On the bicentenary of Charlotte Brontë’s birth, writers and artists reflect on her greatest creation. [The Guardian]

Sarah Waters:
I first read Jane Eyre as a teenager, but have returned to it many times since; it is one of those novels that, with each rereading, only seems to grow richer. My favourite lines come just over halfway through, when Jane is engaged in one of her many wrangles with the teasing Mr Rochester. “Do you think,” she asks him, “because I am poor, obscure, plain, and little, I am soulless and heartless? You think wrong!” The lines capture part of the appeal that the book has always had for me: the small, unglamorous, passionate figure staking her claim to equality, insisting on her right to feel, to act, to matter.
Tessa Hadley:
Jane Eyre is so built into the shape of my imagination that I can hardly think about it critically; I’m always in among its trees – the sturdy, northern, low-growing hawthorn and hazel bushes of its terrain – and can’t dispassionately estimate the size of the wood. The novel touches not one responsive note in me, but a whole sequence of them, each quite distinct. There’s the little girl Jane, reading and dreaming in her window seat behind the drawn curtain, looking through the glass at the dreary November afternoon outside. There’s Jane the governess at Thornfield, knowing she ought to be grateful because she is employed and fed and sheltered, yet still divinely discontented.“Anybody may blame me who likes … I longed for a power of vision which might overpass that limit.” There’s Jane after she has inherited her fortune, joyously and fervidly domestic, cleaning down Moor House from chamber to cellar, getting ready for Christmas. And then there’s the dreamlike reconciliation with Rochester at the end of the novel, dark with the “small, penetrating rain” of overgrown Ferndean.
Jeanette Winterson:
We didn’t have books at home except for the Bible and books about the Bible. But Mrs Winterson, my mother, must have been well read at one time because she decided to read Jane Eyre to me when I was seven. Jane Eyre was deemed suitable because it has a minister in it, St John Rivers, who is keen on missionary work. There is the terrible fire at Thornfield Hall and poor Mr Rochester goes blind, but Jane doesn’t bother about her now sightless paramour; she marries St John Rivers and they go off together to the mission field. My mother read out loud, turning the pages and inventing the text extempore in the style of Brontë. Only years later, reading it for myself, did I discover what she had done. It was an invaluable lesson for a writer; no story is the final one.
Margaret Drabble:
remember being gripped by two aspects when I first read Jane Eyre at the age of 10 or 11 – the horrible school at Lowood and the mad woman in the attic.
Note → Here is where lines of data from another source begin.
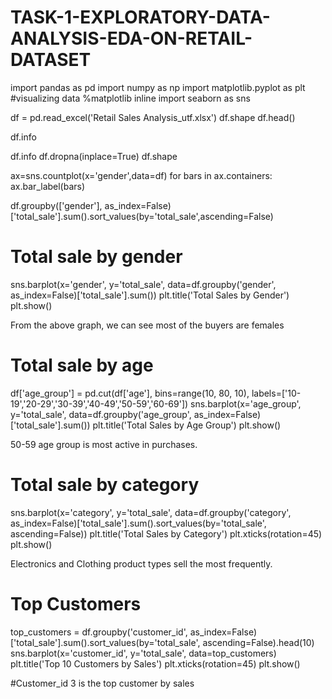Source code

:# TASK-1-EXPLORATORY-DATA-ANALYSIS-EDA-ON-RETAIL-DATASET
import pandas as pd import numpy as np import matplotlib.pyplot as plt #visualizing data %matplotlib inline import seaborn as sns

df = pd.read_excel('Retail Sales Analysis_utf.xlsx') df.shape df.head()

df.info

df.info df.dropna(inplace=True) df.shape

ax=sns.countplot(x='gender',data=df) for bars in ax.containers: ax.bar_label(bars)

df.groupby(['gender'], as_index=False)['total_sale'].sum().sort_values(by='total_sale',ascending=False)

# Total sale by gender
sns.barplot(x='gender', y='total_sale', data=df.groupby('gender', as_index=False)['total_sale'].sum()) plt.title('Total Sales by Gender') plt.show()

From the above graph, we can see most of the buyers are females

# Total sale by age
df['age_group'] = pd.cut(df['age'], bins=range(10, 80, 10), labels=['10-19','20-29','30-39','40-49','50-59','60-69']) sns.barplot(x='age_group', y='total_sale', data=df.groupby('age_group', as_index=False)['total_sale'].sum()) plt.title('Total Sales by Age Group') plt.show()

50-59 age group is most active in purchases.

# Total sale by category
sns.barplot(x='category', y='total_sale', data=df.groupby('category', as_index=False)['total_sale'].sum().sort_values(by='total_sale', ascending=False)) plt.title('Total Sales by Category') plt.xticks(rotation=45) plt.show()

Electronics and Clothing product types sell the most frequently.

# Top Customers
top_customers = df.groupby('customer_id', as_index=False)['total_sale'].sum().sort_values(by='total_sale', ascending=False).head(10) sns.barplot(x='customer_id', y='total_sale', data=top_customers) plt.title('Top 10 Customers by Sales') plt.xticks(rotation=45) plt.show()

#Customer_id 3 is the top customer by sales

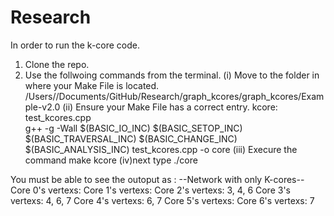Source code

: # Research

In order to run the k-core code. 
1. Clone the repo. 
2. Use the follwoing commands from the terminal. 
(i) Move to the folder in where your Make File is located. 
/Users/<username>/Documents/GitHub/Research/graph_kcores/graph_kcores/Example-v2.0
(ii) Ensure your Make File has a correct entry. 
kcore: 	test_kcores.cpp      
	g++ -g -Wall $(BASIC_IO_INC) $(BASIC_SETOP_INC) $(BASIC_TRAVERSAL_INC) $(BASIC_CHANGE_INC) $(BASIC_ANALYSIS_INC) test_kcores.cpp -o core
(iii) Execure the command 
make kcore
(iv)next type ./core

You must be able to see the outoput as : 
--Network with only K-cores--
Core 0's vertexs: 
Core 1's vertexs: 
Core 2's vertexs: 3, 4, 6
Core 3's vertexs: 4, 6, 7
Core 4's vertexs: 6, 7
Core 5's vertexs: 
Core 6's vertexs: 7


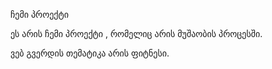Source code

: ჩემი პროექტი

ეს არის ჩემი პროექტი , რომელიც არის მუშაობის პროცესში.

ვებ გვერდის თემატიკა არის ფიტნესი.

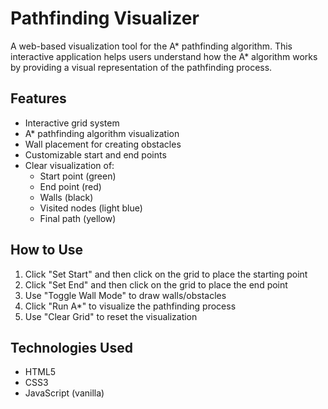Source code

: # Pathfinding Visualizer

A web-based visualization tool for the A* pathfinding algorithm. This interactive application helps users understand how the A* algorithm works by providing a visual representation of the pathfinding process.

## Features

- Interactive grid system
- A* pathfinding algorithm visualization
- Wall placement for creating obstacles
- Customizable start and end points
- Clear visualization of:
  - Start point (green)
  - End point (red)
  - Walls (black)
  - Visited nodes (light blue)
  - Final path (yellow)

## How to Use

1. Click "Set Start" and then click on the grid to place the starting point
2. Click "Set End" and then click on the grid to place the end point
3. Use "Toggle Wall Mode" to draw walls/obstacles
4. Click "Run A*" to visualize the pathfinding process
5. Use "Clear Grid" to reset the visualization

## Technologies Used

- HTML5
- CSS3
- JavaScript (vanilla)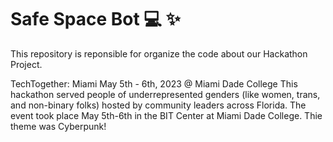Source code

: # Safe Space Bot 💻 ✨

This repository is reponsible for organize the code about our Hackathon Project.

TechTogether: Miami
May 5th - 6th, 2023 @ Miami Dade College
This hackathon served people of underrepresented genders (like women, trans, and non-binary folks) hosted by community leaders across Florida. The event took place May 5th-6th in the BIT Center at Miami Dade College. Thie theme was Cyberpunk!

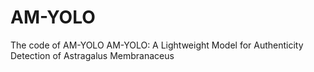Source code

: # AM-YOLO
The code of AM-YOLO
AM-YOLO: A Lightweight Model for Authenticity Detection of Astragalus Membranaceus

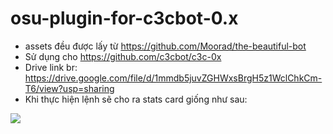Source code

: # osu-plugin-for-c3cbot-0.x
 - assets đều được lấy từ https://github.com/Moorad/the-beautiful-bot
 - Sử dụng cho https://github.com/c3cbot/c3c-0x
 - Drive link br: https://drive.google.com/file/d/1mmdb5juvZGHWxsBrgH5z1WclChkCm-T6/view?usp=sharing
 - Khi thực hiện lệnh sẽ cho ra stats card giống như sau:
 <img src = 'https://scontent.fhan3-1.fna.fbcdn.net/v/t1.15752-9/185280190_390005218840901_8204422631536325615_n.png?_nc_cat=102&ccb=1-3&_nc_sid=ae9488&_nc_ohc=oSFJl4wPq6YAX8BwfJH&_nc_ht=scontent.fhan3-1.fna&oh=f630f061eb59132b8887e3ec1eca444f&oe=60C6B06B'>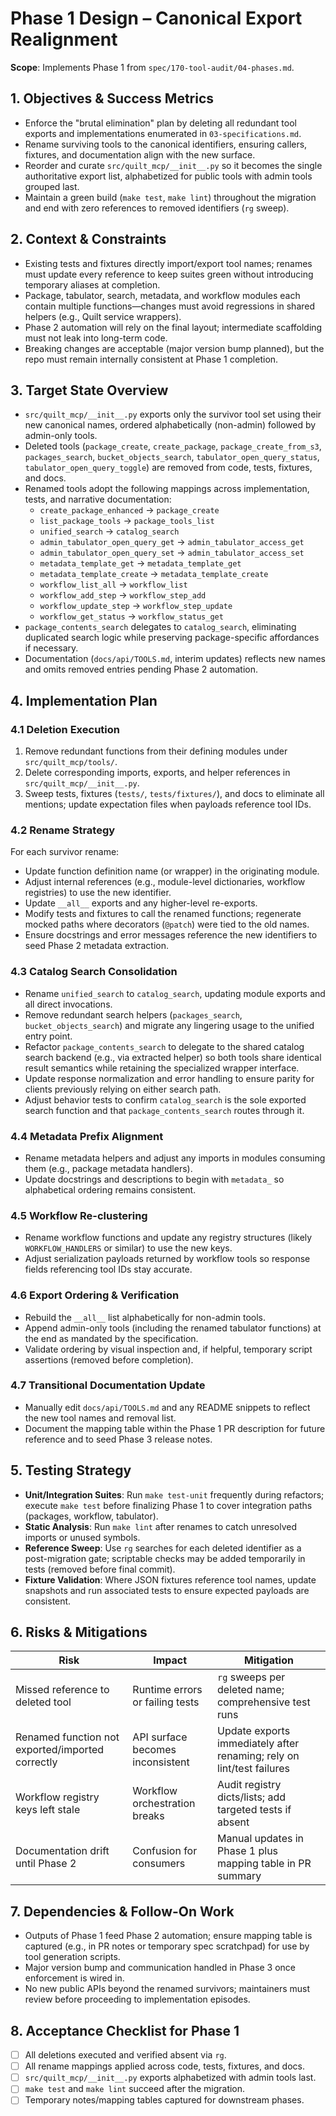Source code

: <!-- markdownlint-disable MD013 -->
# Phase 1 Design – Canonical Export Realignment

**Scope**: Implements Phase 1 from `spec/170-tool-audit/04-phases.md`.

## 1. Objectives & Success Metrics

- Enforce the "brutal elimination" plan by deleting all redundant tool exports and implementations enumerated in `03-specifications.md`.
- Rename surviving tools to the canonical identifiers, ensuring callers, fixtures, and documentation align with the new surface.
- Reorder and curate `src/quilt_mcp/__init__.py` so it becomes the single authoritative export list, alphabetized for public tools with admin tools grouped last.
- Maintain a green build (`make test`, `make lint`) throughout the migration and end with zero references to removed identifiers (`rg` sweep).

## 2. Context & Constraints

- Existing tests and fixtures directly import/export tool names; renames must update every reference to keep suites green without introducing temporary aliases at completion.
- Package, tabulator, search, metadata, and workflow modules each contain multiple functions—changes must avoid regressions in shared helpers (e.g., Quilt service wrappers).
- Phase 2 automation will rely on the final layout; intermediate scaffolding must not leak into long-term code.
- Breaking changes are acceptable (major version bump planned), but the repo must remain internally consistent at Phase 1 completion.

## 3. Target State Overview

- `src/quilt_mcp/__init__.py` exports only the survivor tool set using their new canonical names, ordered alphabetically (non-admin) followed by admin-only tools.
- Deleted tools (`package_create`, `create_package`, `package_create_from_s3`, `packages_search`, `bucket_objects_search`, `tabulator_open_query_status`, `tabulator_open_query_toggle`) are removed from code, tests, fixtures, and docs.
- Renamed tools adopt the following mappings across implementation, tests, and narrative documentation:
  - `create_package_enhanced` → `package_create`
  - `list_package_tools` → `package_tools_list`
  - `unified_search` → `catalog_search`
  - `admin_tabulator_open_query_get` → `admin_tabulator_access_get`
  - `admin_tabulator_open_query_set` → `admin_tabulator_access_set`
  - `metadata_template_get` → `metadata_template_get`
  - `metadata_template_create` → `metadata_template_create`
  - `workflow_list_all` → `workflow_list`
  - `workflow_add_step` → `workflow_step_add`
  - `workflow_update_step` → `workflow_step_update`
  - `workflow_get_status` → `workflow_status_get`
- `package_contents_search` delegates to `catalog_search`, eliminating duplicated search logic while preserving package-specific affordances if necessary.
- Documentation (`docs/api/TOOLS.md`, interim updates) reflects new names and omits removed entries pending Phase 2 automation.

## 4. Implementation Plan

### 4.1 Deletion Execution

1. Remove redundant functions from their defining modules under `src/quilt_mcp/tools/`.
2. Delete corresponding imports, exports, and helper references in `src/quilt_mcp/__init__.py`.
3. Sweep tests, fixtures (`tests/`, `tests/fixtures/`), and docs to eliminate all mentions; update expectation files when payloads reference tool IDs.

### 4.2 Rename Strategy

For each survivor rename:

- Update function definition name (or wrapper) in the originating module.
- Adjust internal references (e.g., module-level dictionaries, workflow registries) to use the new identifier.
- Update `__all__` exports and any higher-level re-exports.
- Modify tests and fixtures to call the renamed functions; regenerate mocked paths where decorators (`@patch`) were tied to the old names.
- Ensure docstrings and error messages reference the new identifiers to seed Phase 2 metadata extraction.

### 4.3 Catalog Search Consolidation

- Rename `unified_search` to `catalog_search`, updating module exports and all direct invocations.
- Remove redundant search helpers (`packages_search`, `bucket_objects_search`) and migrate any lingering usage to the unified entry point.
- Refactor `package_contents_search` to delegate to the shared catalog search backend (e.g., via extracted helper) so both tools share identical result semantics while retaining the specialized wrapper interface.
- Update response normalization and error handling to ensure parity for clients previously relying on either search path.
- Adjust behavior tests to confirm `catalog_search` is the sole exported search function and that `package_contents_search` routes through it.

### 4.4 Metadata Prefix Alignment

- Rename metadata helpers and adjust any imports in modules consuming them (e.g., package metadata handlers).
- Update docstrings and descriptions to begin with `metadata_` so alphabetical ordering remains consistent.

### 4.5 Workflow Re-clustering

- Rename workflow functions and update any registry structures (likely `WORKFLOW_HANDLERS` or similar) to use the new keys.
- Adjust serialization payloads returned by workflow tools so response fields referencing tool IDs stay accurate.

### 4.6 Export Ordering & Verification

- Rebuild the `__all__` list alphabetically for non-admin tools.
- Append admin-only tools (including the renamed tabulator functions) at the end as mandated by the specification.
- Validate ordering by visual inspection and, if helpful, temporary script assertions (removed before completion).

### 4.7 Transitional Documentation Update

- Manually edit `docs/api/TOOLS.md` and any README snippets to reflect the new tool names and removal list.
- Document the mapping table within the Phase 1 PR description for future reference and to seed Phase 3 release notes.

## 5. Testing Strategy

- **Unit/Integration Suites**: Run `make test-unit` frequently during refactors; execute `make test` before finalizing Phase 1 to cover integration paths (packages, workflow, tabulator).
- **Static Analysis**: Run `make lint` after renames to catch unresolved imports or unused symbols.
- **Reference Sweep**: Use `rg` searches for each deleted identifier as a post-migration gate; scriptable checks may be added temporarily in tests (removed before final commit).
- **Fixture Validation**: Where JSON fixtures reference tool names, update snapshots and run associated tests to ensure expected payloads are consistent.

## 6. Risks & Mitigations

| Risk | Impact | Mitigation |
| --- | --- | --- |
| Missed reference to deleted tool | Runtime errors or failing tests | `rg` sweeps per deleted name; comprehensive test runs |
| Renamed function not exported/imported correctly | API surface becomes inconsistent | Update exports immediately after renaming; rely on lint/test failures |
| Workflow registry keys left stale | Workflow orchestration breaks | Audit registry dicts/lists; add targeted tests if absent |
| Documentation drift until Phase 2 | Confusion for consumers | Manual updates in Phase 1 plus mapping table in PR summary |

## 7. Dependencies & Follow-On Work

- Outputs of Phase 1 feed Phase 2 automation; ensure mapping table is captured (e.g., in PR notes or temporary spec scratchpad) for use by tool generation scripts.
- Major version bump and communication handled in Phase 3 once enforcement is wired in.
- No new public APIs beyond the renamed survivors; maintainers must review before proceeding to implementation episodes.

## 8. Acceptance Checklist for Phase 1

- [ ] All deletions executed and verified absent via `rg`.
- [ ] All rename mappings applied across code, tests, fixtures, and docs.
- [ ] `src/quilt_mcp/__init__.py` exports alphabetized with admin tools last.
- [ ] `make test` and `make lint` succeed after the migration.
- [ ] Temporary notes/mapping tables captured for downstream phases.
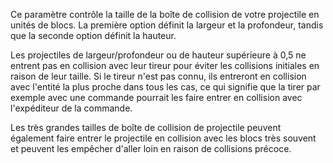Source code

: Ce paramètre contrôle la taille de la boîte de collision de votre projectile en unités de blocs.
La première option définit la largeur et la profondeur, tandis que la seconde option définit la hauteur.

Les projectiles de largeur/profondeur ou de hauteur supérieure à 0,5 ne entrent pas en collision avec
leur tireur pour éviter les collisions initiales en raison de leur taille. Si le tireur n'est pas connu, ils
entreront en collision avec l'entité la plus proche dans tous les cas, ce qui signifie que la tirer par exemple avec une commande pourrait
les faire entrer en collision avec l'expéditeur de la commande.

Les très grandes tailles de boîte de collision de projectile peuvent également faire entrer le projectile en collision avec les blocs
très souvent et peuvent les empêcher d'aller loin en raison de collisions précoce.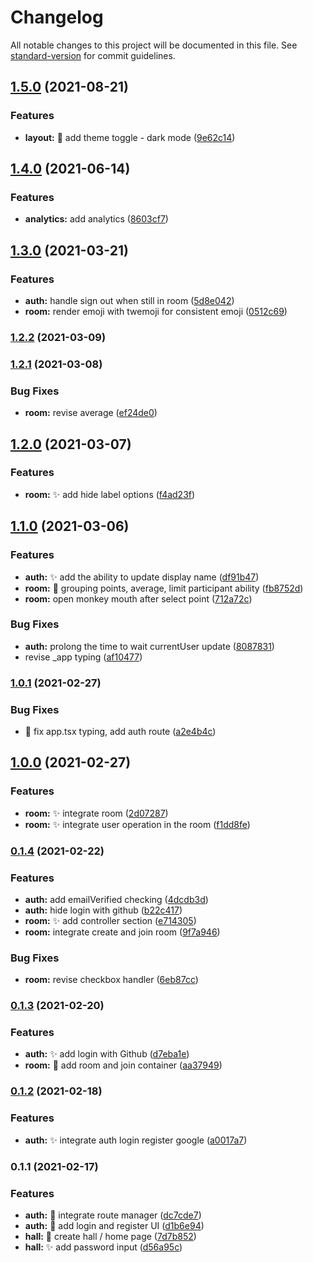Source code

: # Changelog

All notable changes to this project will be documented in this file. See [standard-version](https://github.com/conventional-changelog/standard-version) for commit guidelines.

## [1.5.0](https://github.com/sozonome/spoker/compare/v1.4.0...v1.5.0) (2021-08-21)


### Features

* **layout:** :lipstick: add theme toggle - dark mode ([9e62c14](https://github.com/sozonome/spoker/commit/9e62c14e2f7b0d4dbcc8368e5fbad39fbb692b5b))

## [1.4.0](https://github.com/sozonome/spoker/compare/v1.3.0...v1.4.0) (2021-06-14)


### Features

* **analytics:** add analytics ([8603cf7](https://github.com/sozonome/spoker/commit/8603cf73061e4c3250098a292ce271abfed0119c))

## [1.3.0](https://github.com/sozonome/spoker/compare/v1.2.2...v1.3.0) (2021-03-21)


### Features

* **auth:** handle sign out when still in room ([5d8e042](https://github.com/sozonome/spoker/commit/5d8e04253ec89e62742152acc24dfafbd64bd106))
* **room:** render emoji with twemoji for consistent emoji ([0512c69](https://github.com/sozonome/spoker/commit/0512c696fa35cc107ca6465ab59d237a3dad06cf))

### [1.2.2](https://github.com/sozonome/spoker/compare/v1.2.1...v1.2.2) (2021-03-09)

### [1.2.1](https://github.com/sozonome/spoker/compare/v1.2.0...v1.2.1) (2021-03-08)


### Bug Fixes

* **room:** revise average ([ef24de0](https://github.com/sozonome/spoker/commit/ef24de09a67d83d59ea96c3a99196d970587661a))

## [1.2.0](https://github.com/sozonome/spoker/compare/v1.1.0...v1.2.0) (2021-03-07)


### Features

* **room:** :sparkles: add hide label options ([f4ad23f](https://github.com/sozonome/spoker/commit/f4ad23f519786cdac667bdba640898ccd5a3ec68))

## [1.1.0](https://github.com/sozonome/spoker/compare/v1.0.1...v1.1.0) (2021-03-06)


### Features

* **auth:** :sparkles: add the ability to update display name ([df91b47](https://github.com/sozonome/spoker/commit/df91b4783364393c3a3c31a382490de5239d5fb4))
* **room:** :lipstick: grouping points, average, limit participant ability ([fb8752d](https://github.com/sozonome/spoker/commit/fb8752dc7260c12e6568588f3bbe217010e1382b))
* **room:** open monkey mouth after select point ([712a72c](https://github.com/sozonome/spoker/commit/712a72cee061029e68464f19f8a9ef54846cd213))


### Bug Fixes

* **auth:** prolong the time to wait currentUser update ([8087831](https://github.com/sozonome/spoker/commit/80878319319df6ed398c4bac08fed01179264f2d))
* revise _app typing ([af10477](https://github.com/sozonome/spoker/commit/af10477da24eed6ac71bd7279e3e2222059e1c66))

### [1.0.1](https://github.com/sozonome/spoker/compare/v1.0.0...v1.0.1) (2021-02-27)


### Bug Fixes

* :bug: fix app.tsx typing, add auth route ([a2e4b4c](https://github.com/sozonome/spoker/commit/a2e4b4c55fbc9dfa01dfdcc2bf9189b2c5371e29))

## [1.0.0](https://github.com/sozonome/spoker/compare/v0.1.4...v1.0.0) (2021-02-27)


### Features

* **room:** :sparkles: integrate room ([2d07287](https://github.com/sozonome/spoker/commit/2d07287f6bb41df8f74973f14b6c4e08544063c6))
* **room:** :sparkles: integrate user operation in the room ([f1dd8fe](https://github.com/sozonome/spoker/commit/f1dd8fe70ca5e2353d1d51c429bf636d0832931c))

### [0.1.4](https://github.com/sozonome/spoker/compare/v0.1.3...v0.1.4) (2021-02-22)


### Features

* **auth:** add emailVerified checking ([4dcdb3d](https://github.com/sozonome/spoker/commit/4dcdb3d8ea961b18e9f2f16ad04d79615d006a13))
* **auth:** hide login with github ([b22c417](https://github.com/sozonome/spoker/commit/b22c417eefedbe65d4d85c0339f3bab05169ba5f))
* **room:** :sparkles: add controller section ([e714305](https://github.com/sozonome/spoker/commit/e7143052f9a71ca136be933deff057465caaf652))
* **room:** integrate create and join room ([9f7a946](https://github.com/sozonome/spoker/commit/9f7a946ed817a7da5c8dd5d78c7dc348b3da02ee))


### Bug Fixes

* **room:** revise checkbox handler ([6eb87cc](https://github.com/sozonome/spoker/commit/6eb87cc8ad3a45a3cbb01c589718a67e3aa8ff59))

### [0.1.3](https://github.com/sozonome/spoker/compare/v0.1.2...v0.1.3) (2021-02-20)


### Features

* **auth:** :sparkles: add login with Github ([d7eba1e](https://github.com/sozonome/spoker/commit/d7eba1e986abb0711e5315eb9a6fdd7ac8c544ae))
* **room:** :lipstick: add room and join container ([aa37949](https://github.com/sozonome/spoker/commit/aa3794990eeaf9831763b609299baf44b55f0c29))

### [0.1.2](https://github.com/sozonome/spoker/compare/v0.1.1...v0.1.2) (2021-02-18)


### Features

* **auth:** :sparkles: integrate auth login register google ([a0017a7](https://github.com/sozonome/spoker/commit/a0017a76f070998053f43dff0d465072f37f3664))

### 0.1.1 (2021-02-17)


### Features

* **auth:** :construction: integrate route manager ([dc7cde7](https://github.com/sozonome/spoker/commit/dc7cde7c722eb6fbcd062a40372da0dd712f63ef))
* **auth:** :lipstick: add login and register UI ([d1b6e94](https://github.com/sozonome/spoker/commit/d1b6e94d8abc26c59e7edefa218255609b2ee25b))
* **hall:** :art: create hall / home page ([7d7b852](https://github.com/sozonome/spoker/commit/7d7b852c6124d7670a1194511af5a66864a5ad00))
* **hall:** :sparkles: add password input ([d56a95c](https://github.com/sozonome/spoker/commit/d56a95c7bfdd539545b9c9b7f75a18fcad1c1530))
The Lowood episode is the most frightening boarding school story ever written, and, of course, all children, me included, think they are friendless, persecuted and despised, and identify with the poor orphan. The meals of burned porridge were nearly as bad as the processed peas and gristle stew of Sheffield girls’ high. I don’t know why the fate of Bertha Mason simultaneously attracted and terrified me so much, but it did.
Andrew Motion:
I knew about Jane Eyre for a long time before I read it. Handsome Mr Rochester with his gothic dash and flair, plain Jane with her habit of lurking in window seats; it was an archetype of one kind of love affair, and in its way more sympathetic than the more glamorous coupling of Heathcliff and Cathy. More sympathetic because more encouraging to an adolescent (regardless of their gender) with low self-esteem. Then there was the mad woman in the attic. Didn’t all homes have such a creature – even when there was no attic and no lunatic – in the sense that the attic was a head space as well as a room space, in which invisible injustices and wildness were stored, ready to burst into the world and create havoc at any moment?
Helen Dunmore:
Jane Eyre is between two worlds and belongs in neither, although she will have to live in both during the course of the novel. She will be a beggar-maid, exposed on the moors, and a princess wooed by the King of Thornfield Hall, Mr Rochester. Neither will satisfy her. Jane’s quest is long and solitary, and she is protected only by her fiery spirit and incisive intelligence. But if Jane Eyre has fairytale and mythic qualities, she is also an intensely political creation. Jane genuinely does not believe that morality has anything to do with wealth, power or social standing. She repudiates the idea that women’s mental capacities are less than those of men. She would rather live alone than accept a relationship that compromises her independence. Strong stuff even in our times, but revolutionary in 1847. At 10 years old she castigates rich, powerful Mrs Reed for her hypocrisy and cruelty. At 18 she sets out into the world to support herself, having done everything possible to secure an education.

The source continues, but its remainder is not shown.